Benefits of Synchronised Swimming


Synchronised Swimming_2011_09_11_Shaun Chiet_40

Image credit: Shaun Chiet/SportSG

Synchronised swimming is a strenuous, yet skilful sport. It requires massive levels of endurance as swimmers often have to hold their breaths for minutes at a time. When compared to other sports, the aerobic capacities and capabilities of synchronised swimmers come in a close second only to long-distance runners.

The sport places significant demands on the athlete's cardiovascular and energy systems, both aerobic and anaerobic. Abdominal core muscle strength and endurance are boosted due to the strain of having to stay afloat in water while performing complex lifts and poses.

Synchronised swimmers spend a lot of time training out of the water as well. Lung capacity can be increased through long-distance running, cycling and free swimming, while muscle mass can be built with weight training and circuit training. Flexibility can be improved with Pilates, gymnastics and ballet exercises.

Increasing lung capacity helps bodies absorb and make use of oxygen better. Improved lung function also guards against the onset of illnesses. Therefore, a larger lung capacity not only improves stamina and endurance, it also results in better overall health.

Muscles take up less space than fats, so building muscle mass  helps keep your body looking lean and toned. Building muscle mass is also the only healthy way to fill out a skinny frame. Lastly, building muscle mass can help you burn more calories daily, as much as 15 percent more, thus helping support weight maintenance or loss.

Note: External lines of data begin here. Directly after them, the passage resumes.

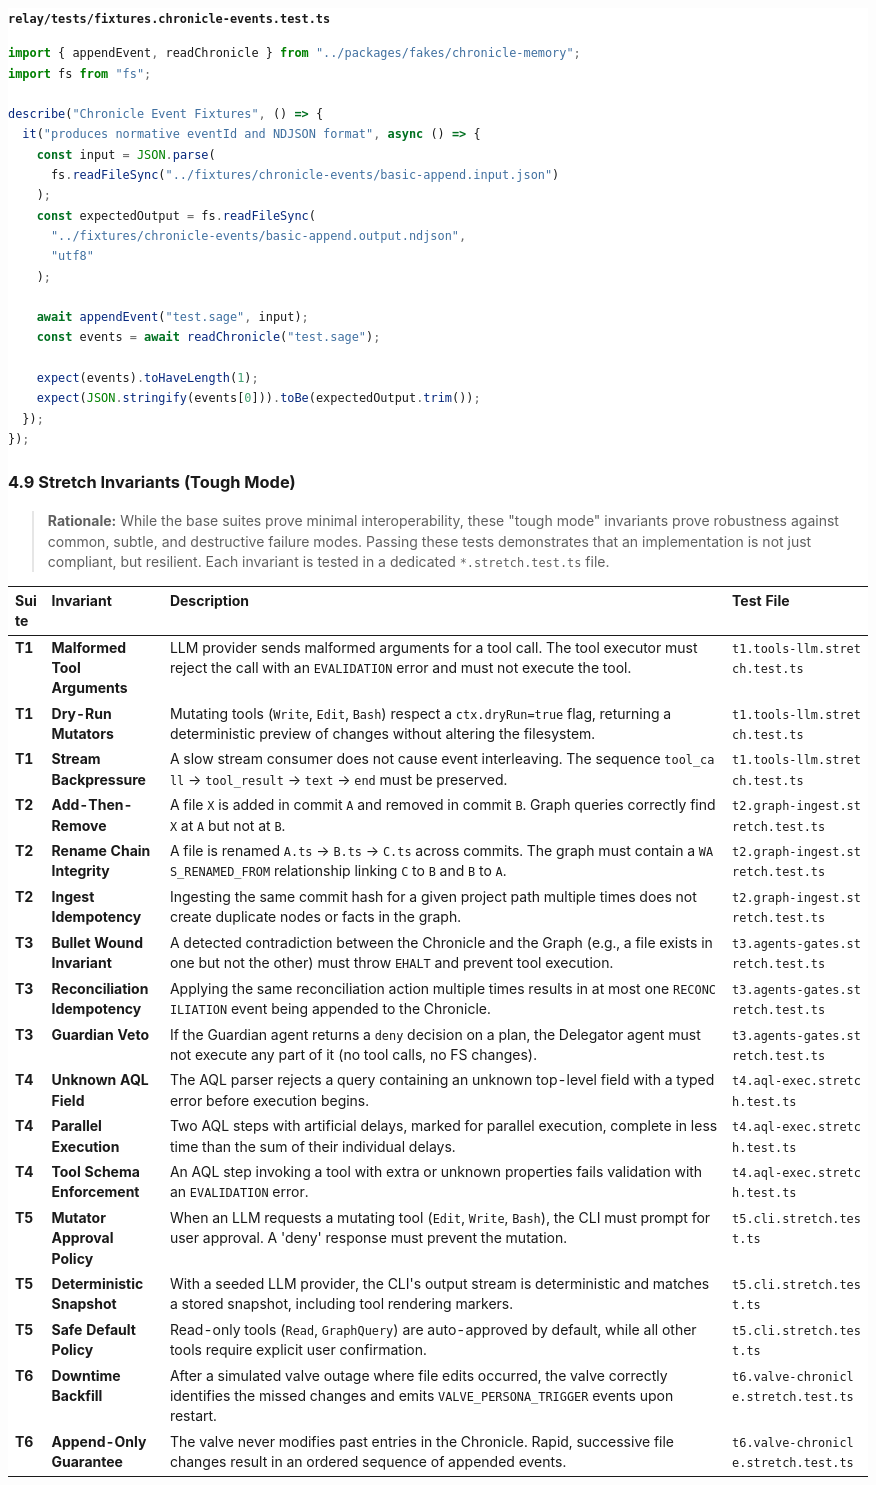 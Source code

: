 **`relay/tests/fixtures.chronicle-events.test.ts`**

```ts
import { appendEvent, readChronicle } from "../packages/fakes/chronicle-memory";
import fs from "fs";

describe("Chronicle Event Fixtures", () => {
  it("produces normative eventId and NDJSON format", async () => {
    const input = JSON.parse(
      fs.readFileSync("../fixtures/chronicle-events/basic-append.input.json")
    );
    const expectedOutput = fs.readFileSync(
      "../fixtures/chronicle-events/basic-append.output.ndjson",
      "utf8"
    );

    await appendEvent("test.sage", input);
    const events = await readChronicle("test.sage");

    expect(events).toHaveLength(1);
    expect(JSON.stringify(events[0])).toBe(expectedOutput.trim());
  });
});
```

### 4.9 Stretch Invariants (Tough Mode)

> **Rationale:** While the base suites prove minimal interoperability, these "tough mode" invariants prove robustness against common, subtle, and destructive failure modes. Passing these tests demonstrates that an implementation is not just compliant, but resilient. Each invariant is tested in a dedicated `*.stretch.test.ts` file.

| Suite  | Invariant                      | Description                                                                                                                                                        | Test File                            |
| :----- | :----------------------------- | :----------------------------------------------------------------------------------------------------------------------------------------------------------------- | :----------------------------------- |
| **T1** | **Malformed Tool Arguments**   | LLM provider sends malformed arguments for a tool call. The tool executor must reject the call with an `EVALIDATION` error and must not execute the tool.          | `t1.tools-llm.stretch.test.ts`       |
| **T1** | **Dry-Run Mutators**           | Mutating tools (`Write`, `Edit`, `Bash`) respect a `ctx.dryRun=true` flag, returning a deterministic preview of changes without altering the filesystem.           | `t1.tools-llm.stretch.test.ts`       |
| **T1** | **Stream Backpressure**        | A slow stream consumer does not cause event interleaving. The sequence `tool_call` → `tool_result` → `text` → `end` must be preserved.                             | `t1.tools-llm.stretch.test.ts`       |
| **T2** | **Add-Then-Remove**            | A file `X` is added in commit `A` and removed in commit `B`. Graph queries correctly find `X` at `A` but not at `B`.                                               | `t2.graph-ingest.stretch.test.ts`    |
| **T2** | **Rename Chain Integrity**     | A file is renamed `A.ts` → `B.ts` → `C.ts` across commits. The graph must contain a `WAS_RENAMED_FROM` relationship linking `C` to `B` and `B` to `A`.             | `t2.graph-ingest.stretch.test.ts`    |
| **T2** | **Ingest Idempotency**         | Ingesting the same commit hash for a given project path multiple times does not create duplicate nodes or facts in the graph.                                      | `t2.graph-ingest.stretch.test.ts`    |
| **T3** | **Bullet Wound Invariant**     | A detected contradiction between the Chronicle and the Graph (e.g., a file exists in one but not the other) must throw `EHALT` and prevent tool execution.         | `t3.agents-gates.stretch.test.ts`    |
| **T3** | **Reconciliation Idempotency** | Applying the same reconciliation action multiple times results in at most one `RECONCILIATION` event being appended to the Chronicle.                              | `t3.agents-gates.stretch.test.ts`    |
| **T3** | **Guardian Veto**              | If the Guardian agent returns a `deny` decision on a plan, the Delegator agent must not execute any part of it (no tool calls, no FS changes).                     | `t3.agents-gates.stretch.test.ts`    |
| **T4** | **Unknown AQL Field**          | The AQL parser rejects a query containing an unknown top-level field with a typed error before execution begins.                                                   | `t4.aql-exec.stretch.test.ts`        |
| **T4** | **Parallel Execution**         | Two AQL steps with artificial delays, marked for parallel execution, complete in less time than the sum of their individual delays.                                | `t4.aql-exec.stretch.test.ts`        |
| **T4** | **Tool Schema Enforcement**    | An AQL step invoking a tool with extra or unknown properties fails validation with an `EVALIDATION` error.                                                         | `t4.aql-exec.stretch.test.ts`        |
| **T5** | **Mutator Approval Policy**    | When an LLM requests a mutating tool (`Edit`, `Write`, `Bash`), the CLI must prompt for user approval. A 'deny' response must prevent the mutation.                | `t5.cli.stretch.test.ts`             |
| **T5** | **Deterministic Snapshot**     | With a seeded LLM provider, the CLI's output stream is deterministic and matches a stored snapshot, including tool rendering markers.                              | `t5.cli.stretch.test.ts`             |
| **T5** | **Safe Default Policy**        | Read-only tools (`Read`, `GraphQuery`) are auto-approved by default, while all other tools require explicit user confirmation.                                     | `t5.cli.stretch.test.ts`             |
| **T6** | **Downtime Backfill**          | After a simulated valve outage where file edits occurred, the valve correctly identifies the missed changes and emits `VALVE_PERSONA_TRIGGER` events upon restart. | `t6.valve-chronicle.stretch.test.ts` |
| **T6** | **Append-Only Guarantee**      | The valve never modifies past entries in the Chronicle. Rapid, successive file changes result in an ordered sequence of appended events.                           | `t6.valve-chronicle.stretch.test.ts` |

Many synchronised swimmers implement Pilates into their training because it strengthens the core muscles, stabilises the spine, and increases overall flexibility. Even as a beginner, Pilates gives you a strong centre by strengthening the smaller, supporting muscles to help you move more efficiently.

There are other benefits besides the physical when training for synchronised swimming. It trains you to stay focused  because you are multitasking when performing a routine. Existing cognitive skills like counting, memorisation, rhythm, coordination and visualisation all tend to improve over training.